近年では、働き方改革や新型コロナウイルス感染拡大の影響により、私たちの働き方が大きく変わりました。クラウドサービスの利用増加に伴い利便性が高まった一方で、従来のセキュリティ対策が通用しなくなっています。セキュリティリスクの増大を危惧する声が高まるなか、新たに注目を集めている概念が「ゼロトラスト」です。本記事では、ゼロトラストが注目されている理由や、ゼロトラストを実現させるポイントについて解説します。
ゼロトラストとは
ゼロトラストとは、「Zero Trust=何も信用しない」という考えを前提に、ネットワークの境界を問わず、すべてのデバイスやユーザー、ネットワークを監視するセキュリティの概念です。クラウドサービスの普及や働き方の多様化などによって、企業システムの内部・外部の境界は曖昧になっています。従来のセキュリティ対策では、多様化・巧妙化しているサイバー攻撃を防ぐことは困難でしょう。そこで、ゼロトラストというセキュリティの新しい考え方に注目が集まっています。
ゼロトラストの基本的な考え方
ゼロトラストとは、2010年にアメリカの調査会社フォレスターリサーチが提唱した概念です。従来のセキュリティは「境界型防御内のネットワークは安全で、境界外部のネットワークは危険」という考え⽅でした。一方で、ゼロトラストは「たとえ境界内部であっても無条件に信⽤せず、すべてのデバイスやユーザー、ネットワークを確認して認証・認可を⾏う」という考え方です。

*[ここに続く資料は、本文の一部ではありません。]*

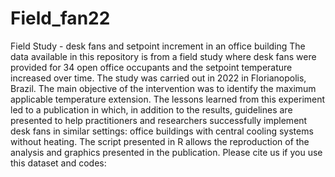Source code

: # Field_fan22
Field Study - desk fans and setpoint increment in an office building
The data available in this repository is from a field study where desk fans were provided for 34 open office occupants and the setpoint temperature increased over time. The study was carried out in 2022 in Florianopolis, Brazil.
The main objective of the intervention was to identify the maximum applicable temperature extension. The lessons learned from this experiment led to a publication in which, in addition to the results, guidelines are presented to help practitioners and researchers successfully implement desk fans in similar settings: office buildings with central cooling systems without heating.
The script presented in R allows the reproduction of the analysis and graphics presented in the publication.
Please cite us if you use this dataset and codes:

新型コロナウイルス感染拡大によるテレワークの普及や、クラウドサービスの利⽤が増えている背景もあり、企業のセキュリティリスクは以前よりも高まりました。社内の機密情報や顧客の個人情報などを守るためにも、境界の内側・外側問わず適切なセキュリティ対策を講じるゼロトラストの考え方は重要といえます。
従来のセキュリティ対策との違い
従来のセキュリティ対策では、社内ネットワークへのログイン認証をクリアしたあとは「安全なユーザー・端末」として評価する仕組みです。そのため、一度でも境界内部へ侵入できれば、内部不正やマルウェアの拡散が可能となってしまう点が懸念されていました。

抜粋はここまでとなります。